Wymarzony początek września na GPW
Kamil Cisowski, DI Xelion
Wprawdzie początek września budzi w inwestorach tradycyjnie sporo obaw, ale poniedziałkowa sesja była bardzo spokojnym startem potencjalnie pełnego turbulencji miesiąca. Główne indeksy w Europie odnotowały zmiany o skali od -0,15% (FTSE 100 i FTSE MiB) do 0,20% (CAC 40), co mówi samo za siebie. W większości przypadków sesja miała charakter dwufazowy – w ciągu pierwszych kilkudziesięciu minut handlu następowało osunięcie, a przez resztę dnia powolny powrót do poziomów otwarcia lub niewiele powyżej. Spokojnie było nawet na rynku walutowym, kurs EUR/USD wzrósł przejściowo z okolic 1,1050 do 1,1070, ale utracił większość tej zwyżki w dzisiejszych godzinach porannych.
Zupełnie inaczej wyglądała sytuacja w Warszawie, gdzie WIG20 wzrósł o 1,82%, a mWIG40 o 1,28% przy solidnych jak na brak handlu w USA obrotach (1,05 mld zł). Sesja była wyjątkowa tym bardziej, że jej początek wcale nie był przesadnie udany, główny indeks naruszył poziom 2390 pkt. Później rozpoczął się jednak prawdziwy festiwal zakupów, na plusie zamykały się wszystkie spółki WIG20 poza Allegro (-0,50%) i CD Projekt (-0,93%). O 8,32% drożało PGE, tabelę mWIG40 otwierał z kolei Tauron (+5,77%). Obie spółki publikowały w piątek po sesji szacunkowe wyniki za pierwsze półrocze, ale raczej nie wskazywały one na taką euforię. O 1,77% rósł WIG-banki, o 3,17% PZU, o 3,73% LPP. W drugim szeregu duże dodatnie kontrybucje wnosiły CCC (+2,45%) InterCars (+2,52%) i XTB (+2,57%).
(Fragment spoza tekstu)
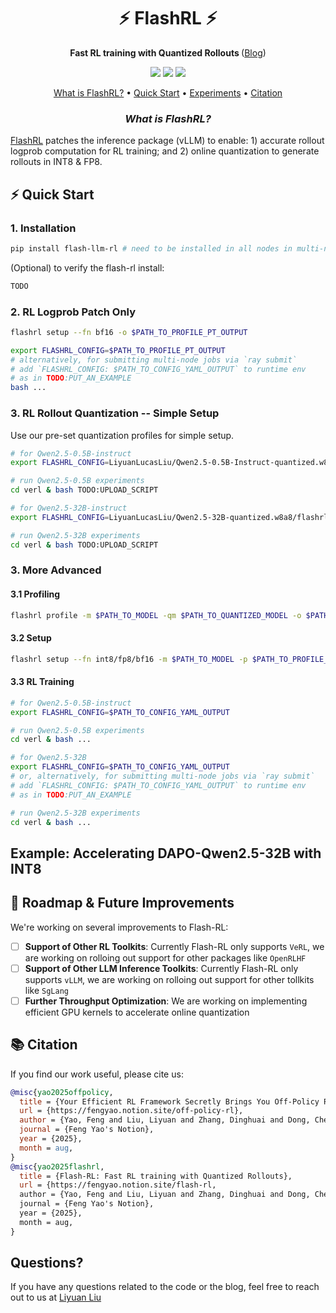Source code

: <h1 align="center">⚡ FlashRL ⚡</h1>
<p align="center"><b>Fast RL training with Quantized Rollouts </b>  
(<a href="https://fengyao.notion.site/flash-rl">Blog</a>)</p>

<p align="center">
  <img src="https://img.shields.io/badge/license-MIT-blue.svg">
  <img src="https://img.shields.io/badge/python-3.10+-blue">
  <img src="https://img.shields.io/pypi/v/flashrl?color=green">  
</p>

<p align="center">
  <a href="#what-is-flashrl">What is FlashRL?</a> •
  <a href="#-quick-start">Quick Start</a> •
  <a href="#-experiments">Experiments</a> •
  <a href="#-citation">Citation</a>
</p>

<h3 align="center" id="what-is-flashrl"><i>What is FlashRL?</i></h3>

[FlashRL](https://fengyao.notion.site/flash-rl) patches the inference package (vLLM) to enable: 1) accurate rollout logprob computation for RL training; and 2) online quantization to generate rollouts in INT8 \& FP8. 

## ⚡ Quick Start

### 1. Installation

```bash
pip install flash-llm-rl # need to be installed in all nodes in multi-node training
```

(Optional) to verify the flash-rl install:

```bash 
TODO
```

### 2. RL Logprob Patch Only
```bash 
flashrl setup --fn bf16 -o $PATH_TO_PROFILE_PT_OUTPUT

export FLASHRL_CONFIG=$PATH_TO_PROFILE_PT_OUTPUT 
# alternatively, for submitting multi-node jobs via `ray submit`
# add `FLASHRL_CONFIG: $PATH_TO_CONFIG_YAML_OUTPUT` to runtime env
# as in TODO:PUT_AN_EXAMPLE
bash ... 
```

### 3. RL Rollout Quantization -- Simple Setup
Use our pre-set quantization profiles for simple setup. 

```bash 
# for Qwen2.5-0.5B-instruct
export FLASHRL_CONFIG=LiyuanLucasLiu/Qwen2.5-0.5B-Instruct-quantized.w8a8-RedHatAI/flashrl_config.yaml

# run Qwen2.5-0.5B experiments 
cd verl & bash TODO:UPLOAD_SCRIPT 

# for Qwen2.5-32B-instruct
export FLASHRL_CONFIG=LiyuanLucasLiu/Qwen2.5-32B-quantized.w8a8/flashrl_config.yaml

# run Qwen2.5-32B experiments 
cd verl & bash TODO:UPLOAD_SCRIPT
```

### 3. More Advanced

#### 3.1 Profiling

```bash
flashrl profile -m $PATH_TO_MODEL -qm $PATH_TO_QUANTIZED_MODEL -o $PATH_TO_PROFILE_PT_OUTPUT --fn int8/fp8
```

#### 3.2 Setup

```bash
flashrl setup --fn int8/fp8/bf16 -m $PATH_TO_MODEL -p $PATH_TO_PROFILE_PT_OUTPUT -o $PATH_TO_CONFIG_YAML_OUTPUT
```

#### 3.3 RL Training

```bash
# for Qwen2.5-0.5B-instruct
export FLASHRL_CONFIG=$PATH_TO_CONFIG_YAML_OUTPUT

# run Qwen2.5-0.5B experiments 
cd verl & bash ... 

# for Qwen2.5-32B
export FLASHRL_CONFIG=$PATH_TO_CONFIG_YAML_OUTPUT
# or, alternatively, for submitting multi-node jobs via `ray submit`
# add `FLASHRL_CONFIG: $PATH_TO_CONFIG_YAML_OUTPUT` to runtime env
# as in TODO:PUT_AN_EXAMPLE

# run Qwen2.5-32B experiments 
cd verl & bash ... 
```

## Example: Accelerating DAPO-Qwen2.5-32B with INT8


## 🚧 Roadmap & Future Improvements

We're working on several improvements to Flash-RL:

- [ ] **Support of Other RL Toolkits**: Currently Flash-RL only supports `VeRL`, we are working on rolloing out support for other packages like `OpenRLHF`
- [ ] **Support of Other LLM Inference Toolkits**: Currently Flash-RL only supports `vLLM`, we are working on rolloing out support for other tollkits like `SgLang`
- [ ] **Further Throughput Optimization**: We are working on implementing efficient GPU kernels to accelerate online quantization

## 📚 Citation

If you find our work useful, please cite us:

```bibtex
@misc{yao2025offpolicy,
  title = {Your Efficient RL Framework Secretly Brings You Off-Policy RL Training},
  url = {https://fengyao.notion.site/off-policy-rl},
  author = {Yao, Feng and Liu, Liyuan and Zhang, Dinghuai and Dong, Chengyu and Shang, Jingbo and Gao, Jianfeng},
  journal = {Feng Yao's Notion},
  year = {2025},
  month = aug,
}
@misc{yao2025flashrl,
  title = {Flash-RL: Fast RL training with Quantized Rollouts},
  url = {https://fengyao.notion.site/flash-rl,
  author = {Yao, Feng and Liu, Liyuan and Zhang, Dinghuai and Dong, Chengyu and Shang, Jingbo and Gao, Jianfeng},
  journal = {Feng Yao's Notion},
  year = {2025},
  month = aug,
}
```

## Questions?

If you have any questions related to the code or the blog, feel free to reach out to us at [Liyuan Liu](llychinalz@gmail.com)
W godzinach porannych spadają lekko rynki azjatyckie, na minusie po długim weekendzie są też kontrakty futures na indeksy amerykańskie. Sesja w Europie powinna rozpocząć się neutralnie, ale w Warszawie po świetnym poniedziałku nie można wykluczyć korekty na otwarciu. Rentowności amerykańskich obligacji 2-letnich ponownie zmierzają w stronę 4% i wierzymy, że poziom ten może zostać przetestowany przed końcem tygodnia. Zakładamy, że napływające w tym tygodniu dane, w szczególności piątkowy raport rynku pracy, wymażą przynajmniej tymczasowo oczekiwania na obniżkę o skali 50 pb. w tym roku (pozostawiając trzy cięcia po 25 pb). Pierwszą istotną publikacją będzie dzisiejszy ISM z amerykańskiego przemysłu – spodziewany jest wzrost z 46,8 pkt do 47,5 pkt.
Początek miesiąca bardzo dobry dla inwestorów na warszawskiej giełdzie
Michał Krajczewski, BM BNP Paribas Bank Polska
Przy braku sesji w USA i Kanadzie (Święto Pracy), mogliśmy mieć obawy o niską zmienność i obroty, co zresztą zrealizowało się na rynkach Europy Zachodniej. Tam mieliśmy do czynienia z minimalnym spadkiem indeksów w Wielkiej Brytanii oraz niewielkim wzrostem CAC 40 i jeszcze mniejszym w przypadku DAX. Jednak wczorajsza sesja ma raczej pozytywny wydźwięk dla parkietów w Niemczech i Francji ponieważ przez pierwszą część dnia notowania były pod kreską. Odbicie mogło nastąpić po publikacji finalnych odczytów indeksów PMI dla przemysłu, które wypadły powyżej oczekiwań m.in. w Szwecji, Polsce, Czechach, Szwajcarii, Włoszech, Francji i Niemczech, a także całej strefy euro.